14/02/2017 11:53 GMT | Updated 15/02/2018 05:12 GMT

I Gave You This Job To Try And Help You

"I gave you this job to try and help you", said one of my previous employers. These words hit me hard and I felt extremely patronised and saddened. The fact that, as a disabled person, I should have only been given a job out of pity, not based on my ability, goes to the heart of the problem. This is one of many experiences that I have had in the last six years in trying to find permanent employment and it has taught me that in Britain today it still seems okay to be as ignorant as bliss when it to comes the subject of disability. I do everything in my power to change my circumstances; regular job searches, attend countless job interviews every year and courses run by the Job Centre, as well as volunteer work. However, none of these routes have led to destination employment. And I know that am not alone in this situation, as statistics published in the Labour Force Survey in November 2016, stated that 80% of non-disabled people are in work, comparison to just 48% of disabled people.
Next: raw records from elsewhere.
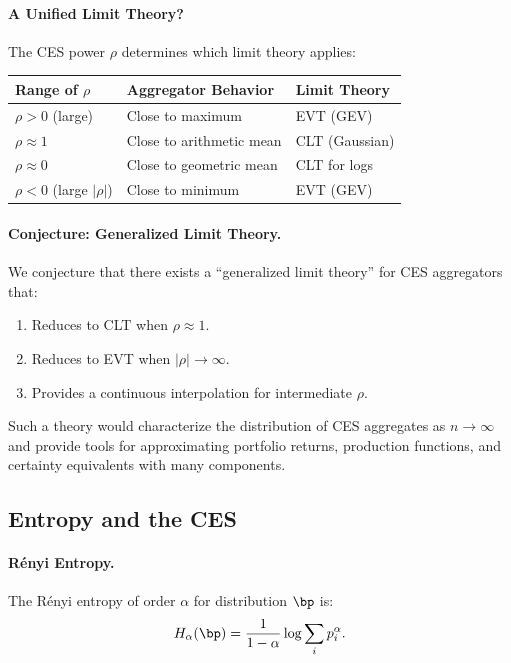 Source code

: \paragraph{A Unified Limit Theory?}
The CES power $\rho$ determines which limit theory applies:
\begin{center}
\begin{tabular}{@{}lll@{}}
\toprule
\textbf{Range of $\rho$} & \textbf{Aggregator Behavior} & \textbf{Limit Theory} \\
\midrule
$\rho > 0$ (large) & Close to maximum & EVT (GEV) \\
$\rho \approx 1$ & Close to arithmetic mean & CLT (Gaussian) \\
$\rho \approx 0$ & Close to geometric mean & CLT for logs \\
$\rho < 0$ (large $|\rho|$) & Close to minimum & EVT (GEV) \\
\bottomrule
\end{tabular}
\end{center}

\paragraph{Conjecture: Generalized Limit Theory.}
We conjecture that there exists a ``generalized limit theory'' for CES aggregators that:
\begin{enumerate}[nosep]
\item Reduces to CLT when $\rho \approx 1$.
\item Reduces to EVT when $|\rho| \to \infty$.
\item Provides a continuous interpolation for intermediate $\rho$.
\end{enumerate}

Such a theory would characterize the distribution of CES aggregates as $n \to \infty$ and provide tools for approximating portfolio returns, production functions, and certainty equivalents with many components.

\subsection{Entropy and the CES}
\label{subsec:ac-adv-entropy}

\paragraph{Rényi Entropy.}
The Rényi entropy of order $\alpha$ for distribution $\bp$ is:
\begin{equation}
H_\alpha(\bp) = \frac{1}{1-\alpha} \log \sum_i p_i^\alpha.
\label{eq:ac-adv-renyi}
\end{equation}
When, finally, a disabled person gets into employment, the support is often lacking or absent. Because of this, both the employer and employee may find it difficult to form a successful partnership. This is something I have experienced myself on several occasions over the years. I managed, through Enable, to land a job doing five hours shifts over two days, with extra shifts where necessary. However, things soon began to change. My hours were cut, my duties restricted and I was not even invited to staff social events. When I asked my employer about doing some extra hours over the summer months the situation deteriorated. I was told I could not do the same amount of work in comparison to colleagues and when I was to do a task well I was immediately stopped from doing it, rather than given the opportunity to be shown or to be trained and supported so I could do task to the best my ability. I was made to feel unconformable and left out. Some people might see this as constructive dismissal. In the end I felt I had no choice but to leave.
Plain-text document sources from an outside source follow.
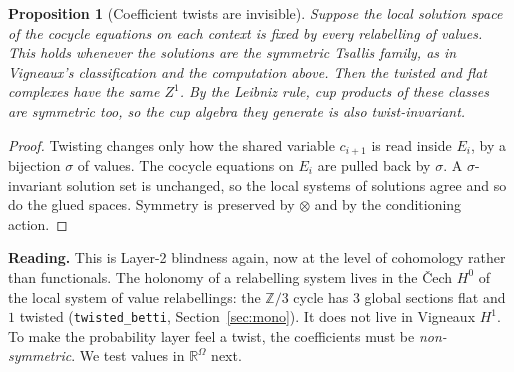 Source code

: \documentclass[11pt]{article}
\newtheorem{proposition}[theorem]{Proposition}
\theoremstyle{definition}
\theoremstyle{remark}
\newcommand{\Z}{\mathbb{Z}}
\newcommand{\R}{\mathbb{R}}
\begin{document}
\begin{proposition}[Coefficient twists are invisible]\label{prop:twistinv}
Suppose the local solution space of the cocycle equations on each context is fixed by every relabelling of values. This holds whenever the solutions are the symmetric Tsallis family, as in Vigneaux's classification and the computation above. Then the twisted and flat complexes have the same $Z^1$. By the Leibniz rule, cup products of these classes are symmetric too, so the cup algebra they generate is also twist-invariant.
\end{proposition}
\begin{proof}
Twisting changes only how the shared variable $c_{i+1}$ is read inside $E_i$, by a bijection $\sigma$ of values. The cocycle equations on $E_i$ are pulled back by $\sigma$. A $\sigma$-invariant solution set is unchanged, so the local systems of solutions agree and so do the glued spaces. Symmetry is preserved by $\otimes$ and by the conditioning action.
\end{proof}

\textbf{Reading.} This is Layer-2 blindness again, now at the level of cohomology rather than functionals. The holonomy of a relabelling system lives in the \v{C}ech $H^0$ of the local system of value relabellings: the $\Z/3$ cycle has $3$ global sections flat and $1$ twisted (\texttt{twisted\_betti}, Section~\ref{sec:mono}). It does not live in Vigneaux $H^1$. To make the probability layer feel a twist, the coefficients must be \emph{non-symmetric}. We test values in $\R^{\Omega}$ next.
\end{document}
It is so important that training and support are be in place, both for employer and the employee, so that they can form a successful partnership. According to the charity, Scope, 85% of disabled people believe that employers' attitudes have not improved since 2012. I could not agree more with this statement. I feel I am holding up my part of the bargain but that the government are not holding up theirs. By cutting ESA in the absence of a robust and comprehensive support structure, they are not encouraging disabled people into work, they are encouraging them into a situation that neither they nor the employer are prepared for. This is preparing for failure.
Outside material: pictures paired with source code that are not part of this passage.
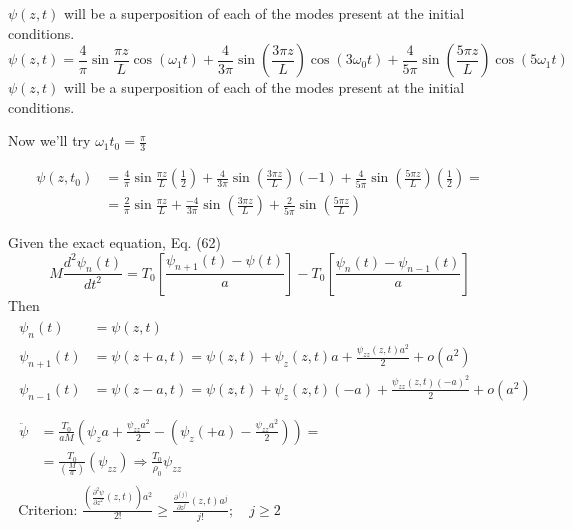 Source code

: \documentclass[twoside,10pt]{amsart}
\newcommand{\problemhead}[1]
  {\smallskip
   \noindent{\large\bf Problem #1.}
   \smallskip}
\begin{document}
$\psi(z,t)$ will be a superposition of each of the modes present at the initial conditions.  
\[
\psi(z,t) = \frac{4}{\pi} \sin{ \frac{\pi z}{L} } \cos{ (\omega_1 t) } + \frac{ 4}{3\pi} \sin{ \left( \frac{3\pi z}{ L} \right) } \cos{ (3 \omega_0 t ) } + \frac{4}{ 5 \pi } \sin{ \left( \frac{ 5 \pi z}{L} \right) }\cos{ (5 \omega_1 t ) } 
\]
$\psi(z,t)$ will be a superposition of each of the modes present at the initial conditions.  

Now we'll try $\omega_1 t_0 = \frac{\pi}{3}$

\[
\begin{aligned}
  \psi(z,t_0) & = \frac{4}{\pi} \sin{ \frac{\pi z}{L} } \left( \frac{1}{2} \right) + \frac{4}{3\pi} \sin{ \left( \frac{3\pi z}{ L} \right) } (-1) + \frac{4}{5 \pi} \sin{ \left( \frac{ 5 \pi z}{ L} \right) } \left( \frac{1}{2} \right)  = \\
  & = \frac{2}{\pi} \sin{ \frac{ \pi z}{L} } + \frac{-4}{3 \pi } \sin{ \left( \frac{ 3 \pi z}{ L } \right) } + \frac{2}{ 5 \pi } \sin{ \left( \frac{5 \pi z }{ L} \right) }
\end{aligned}
\]

\problemhead{2.18} Given the exact equation, Eq. (62)
\[
M \frac{ d^2 \psi_n(t)}{ dt^2} = T_0 \left[ \frac{ \psi_{n+1}(t) - \psi(t) }{ a} \right] - T_0 \left[ \frac{ \psi_n(t) - \psi_{n-1}(t) }{ a } \right]
\]
Then
\[
\begin{gathered}
  \begin{aligned}
    \psi_n(t) & = \psi(z,t) \\
    \psi_{n+1}(t) & = \psi(z+a,t) = \psi(z,t) + \psi_z(z,t) a + \frac{ \psi_{zz}(z,t) a^2 }{ 2 } + o(a^2) \\
    \psi_{n-1}(t) & = \psi(z-a,t) = \psi(z,t) + \psi_z(z,t) (-a) + \frac{ \psi_{zz}(z,t) (-a)^2 }{ 2 } + o(a^2) \\
\end{aligned} \\
  \begin{aligned}
    \ddot{\psi} & = \frac{T_0}{aM } (\psi_z a + \frac{ \psi_{zz} a^2}{ 2 } - ( \psi_z(+a) - \frac{ \psi_{zz} a^2}{2} ) ) = \\
    & = \frac{T_0}{ \left( \frac{M}{a} \right) } ( \psi_{zz} ) \Longrightarrow \frac{T_0}{\rho_0} \psi_{zz} 
\end{aligned} \\
  \text{ Criterion: } \frac{ \left( \frac{ \partial^2 \psi }{ \partial z^2 } (z,t) \right) a^2 }{ 2!} \geq \frac{ \frac{ \partial^{(j)} }{ \partial z^j }(z,t) a^j }{ j! } ;\quad j \geq 2 
\end{gathered}
\]
\end{document}
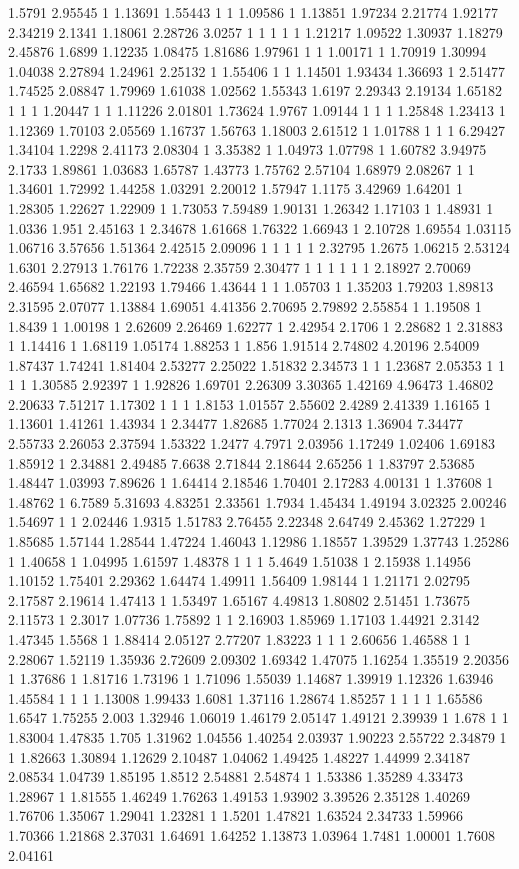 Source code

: 1.5791 2.95545 1 1.13691 1.55443 1 1 1.09586 1 1.13851 1.97234 2.21774 1.92177 2.34219 2.1341 1.18061 2.28726 3.0257 1 1 1 1 1 1.21217 1.09522 1.30937 1.18279 2.45876 1.6899 1.12235 1.08475 1.81686 1.97961 1 1 1.00171 1 1.70919 1.30994 1.04038 2.27894 1.24961 2.25132 1 1.55406 1 1 1.14501 1.93434 1.36693 1 2.51477 1.74525 2.08847 1.79969 1.61038 1.02562 1.55343 1.6197 2.29343 2.19134 1.65182 1 1 1 1.20447 1 1 1.11226 2.01801 1.73624 1.9767 1.09144 1 1 1 1.25848 1.23413 1 1.12369 1.70103 2.05569 1.16737 1.56763 1.18003 2.61512 1 1.01788 1 1 1 6.29427 1.34104 1.2298 2.41173 2.08304 1 3.35382 1 1.04973 1.07798 1 1.60782 3.94975 2.1733 1.89861 1.03683 1.65787 1.43773 1.75762 2.57104 1.68979 2.08267 1 1 1.34601 1.72992 1.44258 1.03291 2.20012 1.57947 1.1175 3.42969 1.64201 1 1.28305 1.22627 1.22909 1 1.73053 7.59489 1.90131 1.26342 1.17103 1 1.48931 1 1.0336 1.951 2.45163 1 2.34678 1.61668 1.76322 1.66943 1 2.10728 1.69554 1.03115 1.06716 3.57656 1.51364 2.42515 2.09096 1 1 1 1 1 2.32795 1.2675 1.06215 2.53124 1.6301 2.27913 1.76176 1.72238 2.35759 2.30477 1 1 1 1 1 1 2.18927 2.70069 2.46594 1.65682 1.22193 1.79466 1.43644 1 1 1.05703 1 1.35203 1.79203 1.89813 2.31595 2.07077 1.13884 1.69051 4.41356 2.70695 2.79892 2.55854 1 1.19508 1 1.8439 1 1.00198 1 2.62609 2.26469 1.62277 1 2.42954 2.1706 1 2.28682 1 2.31883 1 1.14416 1 1.68119 1.05174 1.88253 1 1.856 1.91514 2.74802 4.20196 2.54009 1.87437 1.74241 1.81404 2.53277 2.25022 1.51832 2.34573 1 1 1.23687 2.05353 1 1 1 1 1.30585 2.92397 1 1.92826 1.69701 2.26309 3.30365 1.42169 4.96473 1.46802 2.20633 7.51217 1.17302 1 1 1 1.8153 1.01557 2.55602 2.4289 2.41339 1.16165 1 1.13601 1.41261 1.43934 1 2.34477 1.82685 1.77024 2.1313 1.36904 7.34477 2.55733 2.26053 2.37594 1.53322 1.2477 4.7971 2.03956 1.17249 1.02406 1.69183 1.85912 1 2.34881 2.49485 7.6638 2.71844 2.18644 2.65256 1 1.83797 2.53685 1.48447 1.03993 7.89626 1 1.64414 2.18546 1.70401 2.17283 4.00131 1 1.37608 1 1.48762 1 6.7589 5.31693 4.83251 2.33561 1.7934 1.45434 1.49194 3.02325 2.00246 1.54697 1 1 2.02446 1.9315 1.51783 2.76455 2.22348 2.64749 2.45362 1.27229 1 1.85685 1.57144 1.28544 1.47224 1.46043 1.12986 1.18557 1.39529 1.37743 1.25286 1 1.40658 1 1.04995 1.61597 1.48378 1 1 1 5.4649 1.51038 1 2.15938 1.14956 1.10152 1.75401 2.29362 1.64474 1.49911 1.56409 1.98144 1 1.21171 2.02795 2.17587 2.19614 1.47413 1 1.53497 1.65167 4.49813 1.80802 2.51451 1.73675 2.11573 1 2.3017 1.07736 1.75892 1 1 2.16903 1.85969 1.17103 1.44921 2.3142 1.47345 1.5568 1 1.88414 2.05127 2.77207 1.83223 1 1 1 2.60656 1.46588 1 1 2.28067 1.52119 1.35936 2.72609 2.09302 1.69342 1.47075 1.16254 1.35519 2.20356 1 1.37686 1 1.81716 1.73196 1 1.71096 1.55039 1.14687 1.39919 1.12326 1.63946 1.45584 1 1 1 1.13008 1.99433 1.6081 1.37116 1.28674 1.85257 1 1 1 1 1.65586 1.6547 1.75255 2.003 1.32946 1.06019 1.46179 2.05147 1.49121 2.39939 1 1.678 1 1 1.83004 1.47835 1.705 1.31962 1.04556 1.40254 2.03937 1.90223 2.55722 2.34879 1 1 1.82663 1.30894 1.12629 2.10487 1.04062 1.49425 1.48227 1.44999 2.34187 2.08534 1.04739 1.85195 1.8512 2.54881 2.54874 1 1.53386 1.35289 4.33473 1.28967 1 1.81555 1.46249 1.76263 1.49153 1.93902 3.39526 2.35128 1.40269 1.76706 1.35067 1.29041 1.23281 1 1.5201 1.47821 1.63524 2.34733 1.59966 1.70366 1.21868 2.37031 1.64691 1.64252 1.13873 1.03964 1.7481 1.00001 1.7608 2.04161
The government talk of motivating disabled people. The Oxford English dictionary defines 'motivation' as, 'the reasons why somebody does something or behaves in a particular way'. The reason I seek employment is that I want to feel that I can contribute to society. I have many friends with disabilities who are motivated by the same goal. It's not me or my friends who lack motivation but the government in their inability to provide practical support.